* [Work task] Check every line of the entries below for the word "catch", and copy the ones that have it.

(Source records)

=====

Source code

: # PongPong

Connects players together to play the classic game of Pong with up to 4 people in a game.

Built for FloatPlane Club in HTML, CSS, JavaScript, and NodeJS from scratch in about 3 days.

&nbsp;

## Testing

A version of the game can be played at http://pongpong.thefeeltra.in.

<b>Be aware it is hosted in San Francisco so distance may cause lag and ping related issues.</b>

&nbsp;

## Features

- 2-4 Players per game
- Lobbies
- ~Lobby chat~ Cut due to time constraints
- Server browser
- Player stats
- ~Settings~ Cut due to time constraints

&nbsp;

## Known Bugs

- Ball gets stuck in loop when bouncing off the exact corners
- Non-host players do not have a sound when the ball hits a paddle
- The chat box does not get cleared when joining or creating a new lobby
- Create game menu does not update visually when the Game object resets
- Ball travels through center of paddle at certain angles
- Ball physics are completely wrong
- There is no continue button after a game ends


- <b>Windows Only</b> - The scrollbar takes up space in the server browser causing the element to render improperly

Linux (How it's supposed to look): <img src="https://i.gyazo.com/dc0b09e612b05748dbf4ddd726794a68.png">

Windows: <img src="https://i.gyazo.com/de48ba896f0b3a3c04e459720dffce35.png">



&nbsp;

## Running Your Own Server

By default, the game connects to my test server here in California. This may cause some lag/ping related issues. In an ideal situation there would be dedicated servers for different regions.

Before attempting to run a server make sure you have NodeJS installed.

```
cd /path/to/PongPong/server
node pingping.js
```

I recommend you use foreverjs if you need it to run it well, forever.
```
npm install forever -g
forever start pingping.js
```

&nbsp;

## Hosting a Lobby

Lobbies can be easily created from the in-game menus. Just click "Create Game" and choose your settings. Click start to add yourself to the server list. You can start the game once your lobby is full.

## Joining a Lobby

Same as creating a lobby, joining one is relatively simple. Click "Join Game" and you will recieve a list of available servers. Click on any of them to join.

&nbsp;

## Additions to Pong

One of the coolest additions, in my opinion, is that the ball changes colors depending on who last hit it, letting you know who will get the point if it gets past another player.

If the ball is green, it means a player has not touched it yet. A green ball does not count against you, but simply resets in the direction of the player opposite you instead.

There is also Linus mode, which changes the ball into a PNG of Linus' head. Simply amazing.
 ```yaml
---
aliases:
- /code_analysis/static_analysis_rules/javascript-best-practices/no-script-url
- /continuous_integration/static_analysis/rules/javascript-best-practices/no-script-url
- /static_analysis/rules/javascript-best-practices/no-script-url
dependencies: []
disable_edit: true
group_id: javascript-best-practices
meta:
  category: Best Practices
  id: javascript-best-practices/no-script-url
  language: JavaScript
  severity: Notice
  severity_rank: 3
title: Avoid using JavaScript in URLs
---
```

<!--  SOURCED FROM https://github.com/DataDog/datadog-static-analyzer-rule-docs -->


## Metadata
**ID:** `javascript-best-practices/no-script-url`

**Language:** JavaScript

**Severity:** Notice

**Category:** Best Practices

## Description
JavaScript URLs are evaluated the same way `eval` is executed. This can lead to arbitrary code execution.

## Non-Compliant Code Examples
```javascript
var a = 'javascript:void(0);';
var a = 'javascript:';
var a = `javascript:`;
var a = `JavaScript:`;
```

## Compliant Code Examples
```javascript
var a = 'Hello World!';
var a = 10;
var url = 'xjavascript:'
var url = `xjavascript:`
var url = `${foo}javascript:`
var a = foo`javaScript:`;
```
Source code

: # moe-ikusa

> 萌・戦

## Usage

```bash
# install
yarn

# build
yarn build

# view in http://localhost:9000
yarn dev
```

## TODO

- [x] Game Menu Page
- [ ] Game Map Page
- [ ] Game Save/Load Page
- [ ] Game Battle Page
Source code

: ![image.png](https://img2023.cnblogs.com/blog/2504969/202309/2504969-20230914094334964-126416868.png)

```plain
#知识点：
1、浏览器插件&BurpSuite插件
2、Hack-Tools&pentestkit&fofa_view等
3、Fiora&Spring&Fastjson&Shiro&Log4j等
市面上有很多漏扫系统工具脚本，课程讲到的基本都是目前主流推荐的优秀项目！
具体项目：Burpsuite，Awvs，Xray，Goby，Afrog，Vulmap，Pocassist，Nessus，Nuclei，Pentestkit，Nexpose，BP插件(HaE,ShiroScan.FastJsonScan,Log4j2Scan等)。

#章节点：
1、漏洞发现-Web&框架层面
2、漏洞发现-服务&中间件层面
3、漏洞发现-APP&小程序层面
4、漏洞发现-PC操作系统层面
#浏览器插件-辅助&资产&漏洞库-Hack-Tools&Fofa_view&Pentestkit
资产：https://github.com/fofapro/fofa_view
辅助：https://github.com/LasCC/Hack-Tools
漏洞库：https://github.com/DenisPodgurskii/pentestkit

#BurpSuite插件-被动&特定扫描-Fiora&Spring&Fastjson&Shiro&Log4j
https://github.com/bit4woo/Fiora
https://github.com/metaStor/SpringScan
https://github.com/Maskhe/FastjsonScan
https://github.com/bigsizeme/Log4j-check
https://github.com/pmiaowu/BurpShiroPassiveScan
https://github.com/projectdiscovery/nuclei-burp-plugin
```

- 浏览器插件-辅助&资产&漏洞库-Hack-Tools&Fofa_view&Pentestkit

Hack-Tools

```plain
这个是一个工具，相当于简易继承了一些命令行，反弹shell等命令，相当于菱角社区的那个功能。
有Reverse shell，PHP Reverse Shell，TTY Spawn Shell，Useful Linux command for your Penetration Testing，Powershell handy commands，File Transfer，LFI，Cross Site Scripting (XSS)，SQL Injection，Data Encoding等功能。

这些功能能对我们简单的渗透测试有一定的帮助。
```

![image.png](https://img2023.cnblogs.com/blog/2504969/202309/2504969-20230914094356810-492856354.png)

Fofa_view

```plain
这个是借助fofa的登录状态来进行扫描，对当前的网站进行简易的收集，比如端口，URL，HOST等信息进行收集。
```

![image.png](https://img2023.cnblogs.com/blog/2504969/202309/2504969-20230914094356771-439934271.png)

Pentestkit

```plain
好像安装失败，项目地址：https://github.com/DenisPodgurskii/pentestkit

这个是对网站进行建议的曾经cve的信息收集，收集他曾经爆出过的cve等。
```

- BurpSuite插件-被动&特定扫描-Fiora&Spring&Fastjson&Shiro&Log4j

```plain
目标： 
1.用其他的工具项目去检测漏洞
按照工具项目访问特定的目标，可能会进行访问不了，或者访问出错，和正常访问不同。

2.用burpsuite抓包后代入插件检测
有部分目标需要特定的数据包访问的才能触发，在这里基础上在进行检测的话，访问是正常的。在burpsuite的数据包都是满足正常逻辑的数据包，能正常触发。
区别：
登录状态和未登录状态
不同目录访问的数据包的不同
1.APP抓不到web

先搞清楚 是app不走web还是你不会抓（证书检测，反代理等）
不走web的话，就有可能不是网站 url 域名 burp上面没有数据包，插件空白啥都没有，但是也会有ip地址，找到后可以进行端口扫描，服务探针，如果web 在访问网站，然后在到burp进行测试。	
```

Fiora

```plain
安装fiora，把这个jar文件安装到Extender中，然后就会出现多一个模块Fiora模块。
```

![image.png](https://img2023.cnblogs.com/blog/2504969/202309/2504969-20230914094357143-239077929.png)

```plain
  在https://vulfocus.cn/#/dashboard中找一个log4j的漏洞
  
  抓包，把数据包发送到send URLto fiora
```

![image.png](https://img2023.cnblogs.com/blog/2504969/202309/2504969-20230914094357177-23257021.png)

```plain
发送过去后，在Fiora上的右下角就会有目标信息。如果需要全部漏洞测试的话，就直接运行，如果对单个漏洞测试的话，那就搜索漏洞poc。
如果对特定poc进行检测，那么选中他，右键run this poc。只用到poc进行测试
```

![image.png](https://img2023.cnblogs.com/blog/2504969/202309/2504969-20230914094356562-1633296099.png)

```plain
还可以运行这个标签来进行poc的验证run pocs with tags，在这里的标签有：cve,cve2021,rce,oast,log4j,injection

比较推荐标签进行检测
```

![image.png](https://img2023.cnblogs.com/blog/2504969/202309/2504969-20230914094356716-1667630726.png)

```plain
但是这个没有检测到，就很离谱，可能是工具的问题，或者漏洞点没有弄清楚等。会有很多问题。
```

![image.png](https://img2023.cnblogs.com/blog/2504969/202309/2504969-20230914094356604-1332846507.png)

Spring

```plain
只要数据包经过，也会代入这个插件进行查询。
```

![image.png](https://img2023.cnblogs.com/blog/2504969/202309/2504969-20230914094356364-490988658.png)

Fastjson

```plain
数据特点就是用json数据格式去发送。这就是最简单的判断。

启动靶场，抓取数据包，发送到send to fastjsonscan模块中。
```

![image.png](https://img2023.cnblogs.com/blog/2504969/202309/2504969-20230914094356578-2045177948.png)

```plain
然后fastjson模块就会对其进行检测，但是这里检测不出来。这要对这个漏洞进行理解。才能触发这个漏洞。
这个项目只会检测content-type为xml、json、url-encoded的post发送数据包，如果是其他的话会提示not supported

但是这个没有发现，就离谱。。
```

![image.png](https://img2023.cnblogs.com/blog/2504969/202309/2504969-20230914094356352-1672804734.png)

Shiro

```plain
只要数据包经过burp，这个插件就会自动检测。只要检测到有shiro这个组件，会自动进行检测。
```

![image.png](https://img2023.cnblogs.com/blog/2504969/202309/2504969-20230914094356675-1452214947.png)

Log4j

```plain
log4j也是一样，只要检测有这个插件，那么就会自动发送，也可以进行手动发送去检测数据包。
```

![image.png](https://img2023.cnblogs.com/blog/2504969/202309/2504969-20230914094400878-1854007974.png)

=====

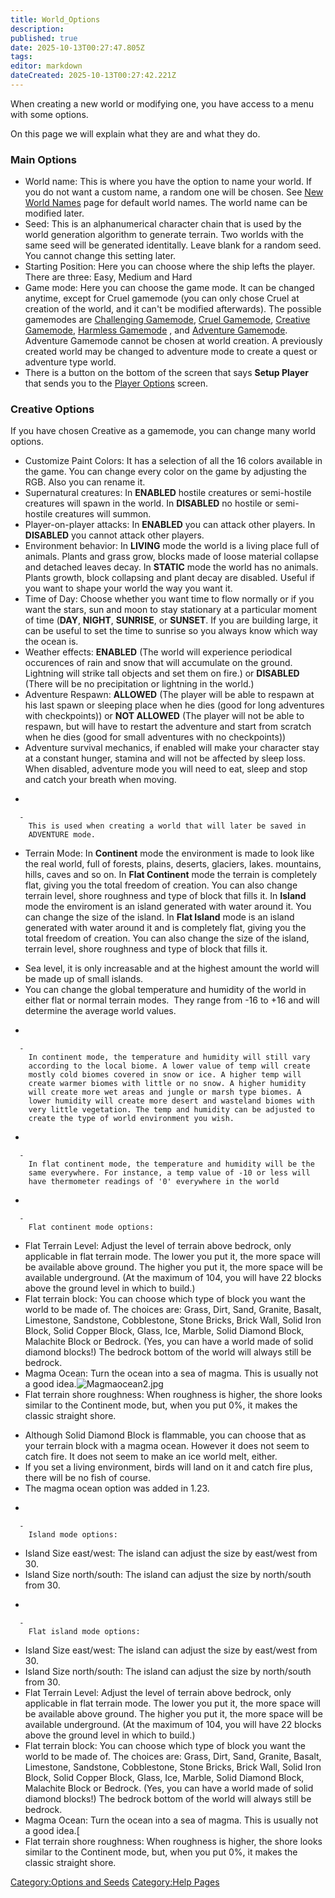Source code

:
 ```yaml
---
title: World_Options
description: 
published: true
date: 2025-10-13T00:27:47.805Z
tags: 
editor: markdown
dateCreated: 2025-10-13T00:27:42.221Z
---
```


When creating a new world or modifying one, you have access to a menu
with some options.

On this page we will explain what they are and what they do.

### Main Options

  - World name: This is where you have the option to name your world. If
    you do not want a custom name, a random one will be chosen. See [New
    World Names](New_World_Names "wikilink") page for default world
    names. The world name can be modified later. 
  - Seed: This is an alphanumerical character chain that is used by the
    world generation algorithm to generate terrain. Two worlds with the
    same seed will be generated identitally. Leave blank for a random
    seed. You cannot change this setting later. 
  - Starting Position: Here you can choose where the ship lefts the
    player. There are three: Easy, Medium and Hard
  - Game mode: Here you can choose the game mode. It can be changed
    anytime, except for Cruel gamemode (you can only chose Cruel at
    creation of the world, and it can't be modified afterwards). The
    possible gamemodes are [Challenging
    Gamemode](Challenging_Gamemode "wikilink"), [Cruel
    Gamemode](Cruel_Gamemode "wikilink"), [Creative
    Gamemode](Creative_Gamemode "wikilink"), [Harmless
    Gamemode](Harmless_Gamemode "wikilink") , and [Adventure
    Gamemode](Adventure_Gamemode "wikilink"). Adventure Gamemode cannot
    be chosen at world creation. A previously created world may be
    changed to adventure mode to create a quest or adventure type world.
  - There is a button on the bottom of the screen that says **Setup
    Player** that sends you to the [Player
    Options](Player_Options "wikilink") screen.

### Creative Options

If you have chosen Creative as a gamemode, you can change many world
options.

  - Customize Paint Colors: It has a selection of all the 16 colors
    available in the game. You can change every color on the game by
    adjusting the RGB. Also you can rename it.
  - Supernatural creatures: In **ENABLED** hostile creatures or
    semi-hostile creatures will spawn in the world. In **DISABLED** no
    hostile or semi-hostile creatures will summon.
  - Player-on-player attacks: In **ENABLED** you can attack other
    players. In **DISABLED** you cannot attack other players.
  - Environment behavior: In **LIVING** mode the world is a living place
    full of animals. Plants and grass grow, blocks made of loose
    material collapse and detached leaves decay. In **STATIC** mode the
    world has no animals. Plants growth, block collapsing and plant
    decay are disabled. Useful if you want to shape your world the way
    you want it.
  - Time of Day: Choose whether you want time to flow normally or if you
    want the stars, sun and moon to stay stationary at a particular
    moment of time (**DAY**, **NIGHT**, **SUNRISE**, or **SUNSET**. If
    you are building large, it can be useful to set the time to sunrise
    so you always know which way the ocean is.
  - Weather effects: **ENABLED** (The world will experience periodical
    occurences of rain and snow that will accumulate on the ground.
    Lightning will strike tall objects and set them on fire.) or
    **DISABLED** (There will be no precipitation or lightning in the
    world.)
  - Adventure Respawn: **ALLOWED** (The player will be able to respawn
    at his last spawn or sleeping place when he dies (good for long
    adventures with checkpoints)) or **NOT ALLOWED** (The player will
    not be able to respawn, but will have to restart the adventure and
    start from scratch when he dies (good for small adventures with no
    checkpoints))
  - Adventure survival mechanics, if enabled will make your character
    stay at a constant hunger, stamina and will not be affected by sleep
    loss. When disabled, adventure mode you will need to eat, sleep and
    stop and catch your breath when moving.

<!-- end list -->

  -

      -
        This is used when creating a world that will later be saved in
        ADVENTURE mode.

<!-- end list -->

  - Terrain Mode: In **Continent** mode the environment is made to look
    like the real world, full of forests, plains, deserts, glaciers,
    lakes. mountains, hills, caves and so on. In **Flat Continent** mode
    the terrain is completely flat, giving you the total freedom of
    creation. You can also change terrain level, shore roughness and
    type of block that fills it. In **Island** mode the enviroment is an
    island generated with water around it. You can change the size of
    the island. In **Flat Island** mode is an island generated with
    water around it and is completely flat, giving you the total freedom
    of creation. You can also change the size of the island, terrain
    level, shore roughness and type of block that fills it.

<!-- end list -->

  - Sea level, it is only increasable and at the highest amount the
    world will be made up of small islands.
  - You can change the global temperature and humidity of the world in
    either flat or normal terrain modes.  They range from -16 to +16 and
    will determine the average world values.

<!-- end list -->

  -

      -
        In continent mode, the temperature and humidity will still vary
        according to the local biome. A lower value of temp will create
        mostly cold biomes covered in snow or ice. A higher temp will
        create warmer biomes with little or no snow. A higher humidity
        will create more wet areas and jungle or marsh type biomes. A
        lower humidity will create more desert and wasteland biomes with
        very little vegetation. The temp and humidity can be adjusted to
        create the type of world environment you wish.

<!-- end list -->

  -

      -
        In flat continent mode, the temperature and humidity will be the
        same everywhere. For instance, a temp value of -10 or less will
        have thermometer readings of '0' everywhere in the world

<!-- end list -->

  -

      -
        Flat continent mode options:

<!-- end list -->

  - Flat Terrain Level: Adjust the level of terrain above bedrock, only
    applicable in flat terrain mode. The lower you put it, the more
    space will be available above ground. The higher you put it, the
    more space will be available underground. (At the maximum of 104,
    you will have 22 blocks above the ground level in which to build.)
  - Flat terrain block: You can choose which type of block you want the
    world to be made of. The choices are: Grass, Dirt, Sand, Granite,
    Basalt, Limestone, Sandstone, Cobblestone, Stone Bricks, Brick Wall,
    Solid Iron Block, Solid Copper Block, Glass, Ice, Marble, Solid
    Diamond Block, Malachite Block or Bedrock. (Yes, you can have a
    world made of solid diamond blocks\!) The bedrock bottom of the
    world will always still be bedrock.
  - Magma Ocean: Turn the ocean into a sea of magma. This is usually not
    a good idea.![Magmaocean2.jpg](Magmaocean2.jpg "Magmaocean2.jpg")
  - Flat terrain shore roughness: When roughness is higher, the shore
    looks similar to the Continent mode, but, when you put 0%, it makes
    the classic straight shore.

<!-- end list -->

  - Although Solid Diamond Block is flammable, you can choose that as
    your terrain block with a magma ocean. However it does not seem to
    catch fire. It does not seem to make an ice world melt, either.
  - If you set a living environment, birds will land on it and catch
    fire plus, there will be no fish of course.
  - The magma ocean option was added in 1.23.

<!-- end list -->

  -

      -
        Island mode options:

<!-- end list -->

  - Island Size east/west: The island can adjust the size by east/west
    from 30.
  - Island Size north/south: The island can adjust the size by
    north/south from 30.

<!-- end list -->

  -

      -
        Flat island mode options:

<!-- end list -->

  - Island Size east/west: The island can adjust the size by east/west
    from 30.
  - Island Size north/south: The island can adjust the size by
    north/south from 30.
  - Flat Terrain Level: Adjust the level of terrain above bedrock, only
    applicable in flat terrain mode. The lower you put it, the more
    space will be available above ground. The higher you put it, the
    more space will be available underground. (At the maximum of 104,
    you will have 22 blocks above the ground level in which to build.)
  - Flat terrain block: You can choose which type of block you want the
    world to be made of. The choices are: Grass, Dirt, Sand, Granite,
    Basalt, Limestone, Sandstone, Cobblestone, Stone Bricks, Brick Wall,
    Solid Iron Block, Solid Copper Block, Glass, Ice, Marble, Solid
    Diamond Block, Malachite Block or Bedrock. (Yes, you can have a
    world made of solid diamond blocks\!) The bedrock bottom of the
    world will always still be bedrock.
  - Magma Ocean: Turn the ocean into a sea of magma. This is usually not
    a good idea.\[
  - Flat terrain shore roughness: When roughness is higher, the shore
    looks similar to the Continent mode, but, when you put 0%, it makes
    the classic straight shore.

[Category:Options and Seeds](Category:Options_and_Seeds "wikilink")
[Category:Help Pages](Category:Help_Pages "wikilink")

=====

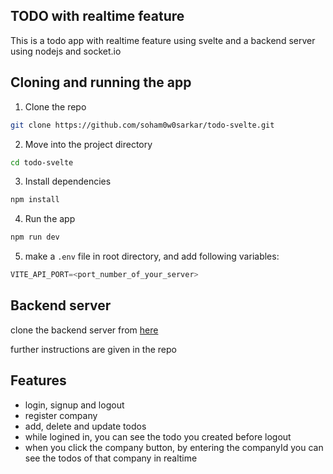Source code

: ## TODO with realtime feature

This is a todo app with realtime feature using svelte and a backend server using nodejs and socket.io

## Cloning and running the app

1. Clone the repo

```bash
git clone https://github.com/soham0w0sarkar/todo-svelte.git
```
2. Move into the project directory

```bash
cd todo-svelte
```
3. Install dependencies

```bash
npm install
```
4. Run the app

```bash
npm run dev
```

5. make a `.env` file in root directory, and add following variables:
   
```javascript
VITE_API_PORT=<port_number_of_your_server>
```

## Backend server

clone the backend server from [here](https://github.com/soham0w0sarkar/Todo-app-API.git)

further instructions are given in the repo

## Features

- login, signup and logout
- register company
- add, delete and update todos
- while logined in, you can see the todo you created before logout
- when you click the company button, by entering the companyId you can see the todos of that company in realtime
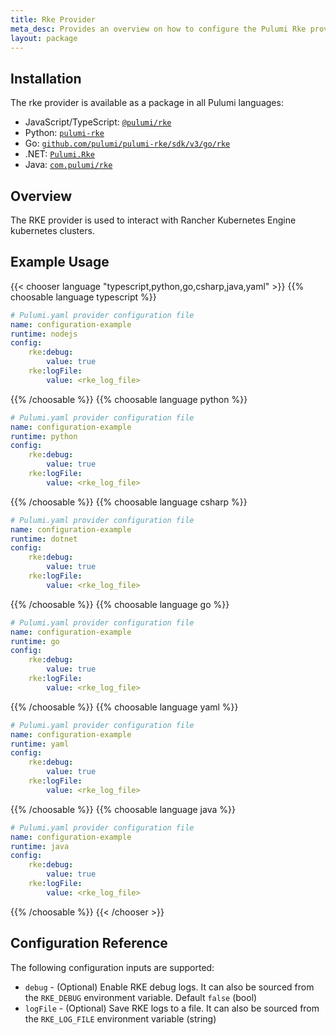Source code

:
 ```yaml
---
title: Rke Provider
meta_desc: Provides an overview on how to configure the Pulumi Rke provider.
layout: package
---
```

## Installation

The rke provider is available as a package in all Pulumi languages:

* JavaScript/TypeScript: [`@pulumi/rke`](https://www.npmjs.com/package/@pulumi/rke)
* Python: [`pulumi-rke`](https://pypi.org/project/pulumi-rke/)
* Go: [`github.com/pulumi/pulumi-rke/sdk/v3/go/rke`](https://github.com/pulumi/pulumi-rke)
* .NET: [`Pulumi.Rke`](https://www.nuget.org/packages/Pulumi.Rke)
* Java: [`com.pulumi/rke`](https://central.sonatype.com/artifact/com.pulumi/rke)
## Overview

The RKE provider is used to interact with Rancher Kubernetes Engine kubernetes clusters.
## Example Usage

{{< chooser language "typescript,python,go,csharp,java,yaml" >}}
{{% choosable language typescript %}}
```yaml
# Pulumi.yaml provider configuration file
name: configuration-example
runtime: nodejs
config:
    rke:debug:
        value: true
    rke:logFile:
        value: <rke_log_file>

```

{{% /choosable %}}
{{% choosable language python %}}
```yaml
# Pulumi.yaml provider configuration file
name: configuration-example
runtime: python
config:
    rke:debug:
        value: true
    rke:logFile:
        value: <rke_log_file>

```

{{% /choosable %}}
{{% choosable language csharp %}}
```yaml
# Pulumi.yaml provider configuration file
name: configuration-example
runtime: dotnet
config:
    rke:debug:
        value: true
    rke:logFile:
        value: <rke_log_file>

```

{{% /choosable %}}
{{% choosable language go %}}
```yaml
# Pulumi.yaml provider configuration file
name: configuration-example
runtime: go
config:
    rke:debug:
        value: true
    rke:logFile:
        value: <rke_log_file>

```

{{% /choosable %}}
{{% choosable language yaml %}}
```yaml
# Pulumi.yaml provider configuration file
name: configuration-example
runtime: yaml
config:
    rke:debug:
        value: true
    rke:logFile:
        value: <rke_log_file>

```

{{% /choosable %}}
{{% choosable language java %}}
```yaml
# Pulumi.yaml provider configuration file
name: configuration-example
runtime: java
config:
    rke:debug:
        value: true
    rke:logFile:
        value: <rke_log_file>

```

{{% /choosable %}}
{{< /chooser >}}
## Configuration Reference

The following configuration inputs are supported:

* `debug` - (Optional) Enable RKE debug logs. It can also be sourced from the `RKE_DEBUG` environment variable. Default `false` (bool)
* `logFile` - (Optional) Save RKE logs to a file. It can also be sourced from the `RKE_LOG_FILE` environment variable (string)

=====

* [Output below]
    stop and catch your breath when moving.
    catch fire. It does not seem to make an ice world melt, either.
  - If you set a living environment, birds will land on it and catch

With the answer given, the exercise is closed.